Delia D’Ambra: By January 1985, it was clear that Joy wasn’t going to win her fight with cancer.
Bob had changed jobs by that point and was now working as a data center supervisor for Landmark Bank in Fort Myers. The job paid well and that helped him afford Joy’s mounting medical bills.
*SFX of hospital sounds*
By the beginning of February 1985, Bob admitted his sick wife into the full-time care of cape coral hospital, because her health was rapidly declining.
Michael Ross: She was comatose basically so it was one of those turn off the machine things. At what point do you do that…but it was irreversible. She was, last I saw her she didn’t know who was there. Didn’t know anybody was there. She was in a coma basically.
Delia D’Ambra: On February 24th, 1985, Joy Pelley died.
Bob made the decision to remove his wife from life support and let her rest in peace.
Michael Ross: He had to make a decision of how long to sustain her because she was dying, and she was not eating and you know, and that story. And I stuck with him through that. Helped him through it. Guided him. Her family did not particularly agree with his decision, but it was his decision and he caught some flak for it.

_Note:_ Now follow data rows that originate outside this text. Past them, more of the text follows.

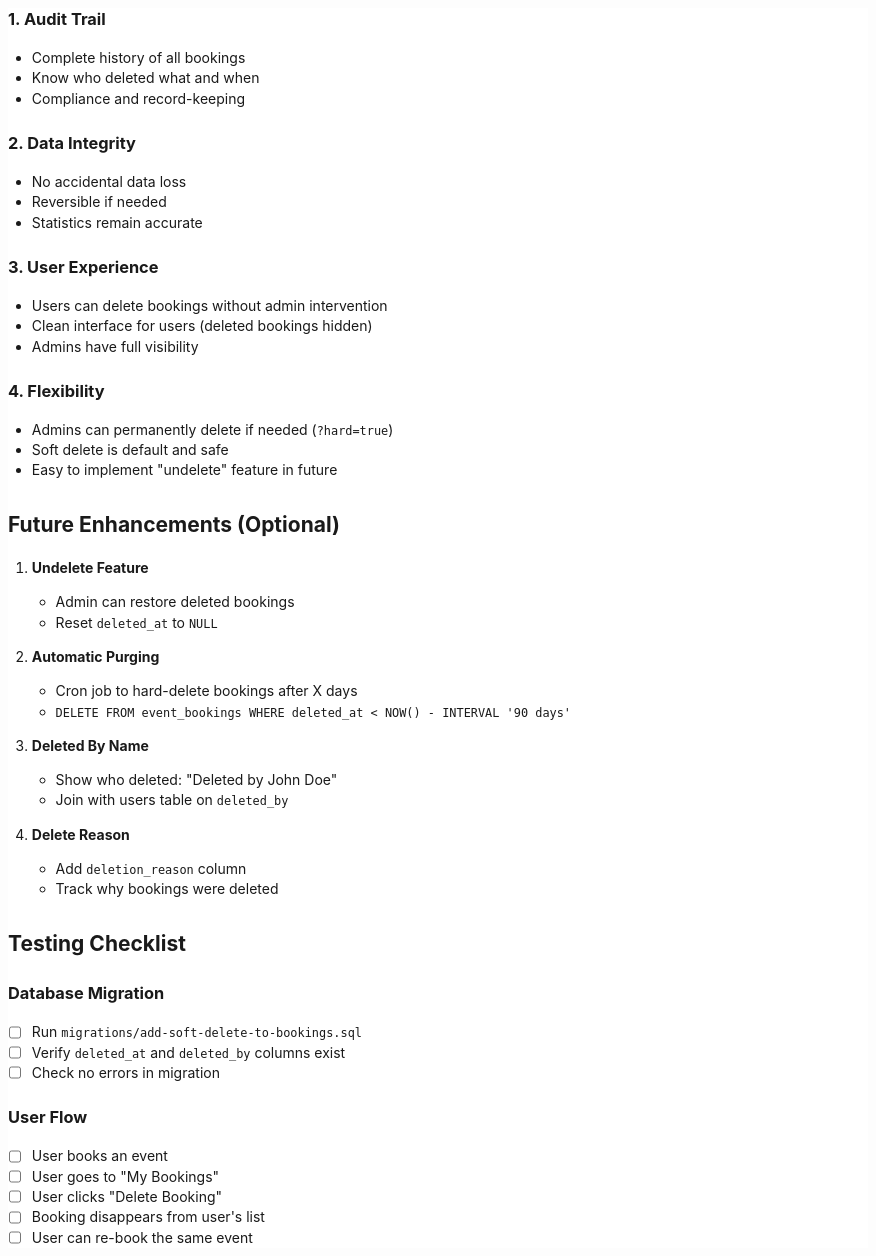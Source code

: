 ### 1. **Audit Trail**
- Complete history of all bookings
- Know who deleted what and when
- Compliance and record-keeping

### 2. **Data Integrity**
- No accidental data loss
- Reversible if needed
- Statistics remain accurate

### 3. **User Experience**
- Users can delete bookings without admin intervention
- Clean interface for users (deleted bookings hidden)
- Admins have full visibility

### 4. **Flexibility**
- Admins can permanently delete if needed (`?hard=true`)
- Soft delete is default and safe
- Easy to implement "undelete" feature in future

## Future Enhancements (Optional)

1. **Undelete Feature**
   - Admin can restore deleted bookings
   - Reset `deleted_at` to `NULL`

2. **Automatic Purging**
   - Cron job to hard-delete bookings after X days
   - `DELETE FROM event_bookings WHERE deleted_at < NOW() - INTERVAL '90 days'`

3. **Deleted By Name**
   - Show who deleted: "Deleted by John Doe"
   - Join with users table on `deleted_by`

4. **Delete Reason**
   - Add `deletion_reason` column
   - Track why bookings were deleted

## Testing Checklist

### Database Migration
- [ ] Run `migrations/add-soft-delete-to-bookings.sql`
- [ ] Verify `deleted_at` and `deleted_by` columns exist
- [ ] Check no errors in migration

### User Flow
- [ ] User books an event
- [ ] User goes to "My Bookings"
- [ ] User clicks "Delete Booking"
- [ ] Booking disappears from user's list
- [ ] User can re-book the same event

Delia D’Ambra: Bob became a widower—with two young kids…and according to pastor ross, he spent most of the family’s money on end-of-life care for joy.
The only people Bob had left were his kids, his in-laws in Kentucky, his family living hundreds of miles away in Ohio, and his church community in Fort Myers.
Pastor Ross says that in the wake of Joy’s death, Bob leaned on his faith and the spiritual family he and joy had grown to know at the church.
Pastor Ross says when it came to paying for Joy’s funeral, Bob had a lot of anxiety.
Michael Ross: I remember he came to me after Joy had died and he said, “I, I don’t have any money. And the only casket I can afford is a cardboard that’s décor,” you know, it looks, they try and make it look like it’s… And I said, “Bob, don’t worry about that. If that’s, that’s what it is, it’s, you know, no one’s gonna think less of you or… ” But when the funeral, when she was brought in, she was in a s- a steel (laughs), I mean, uh, he, she wasn’t in the cardboard one. She was in a, one that was a little more, uh, routine or acceptable. So where he got the money for that, I don’t know.
Delia D’Ambra: Bob had a pretty good paying job at Landmark Bank data center. Did he not?
Michael Ross: Yes
Delia D’Ambra: When he came to you and said, “Financially things are tough right now,” did that surprise you considering-
Michael Ross: Yes.
Delia D’Ambra: You knew what he was doing for a living?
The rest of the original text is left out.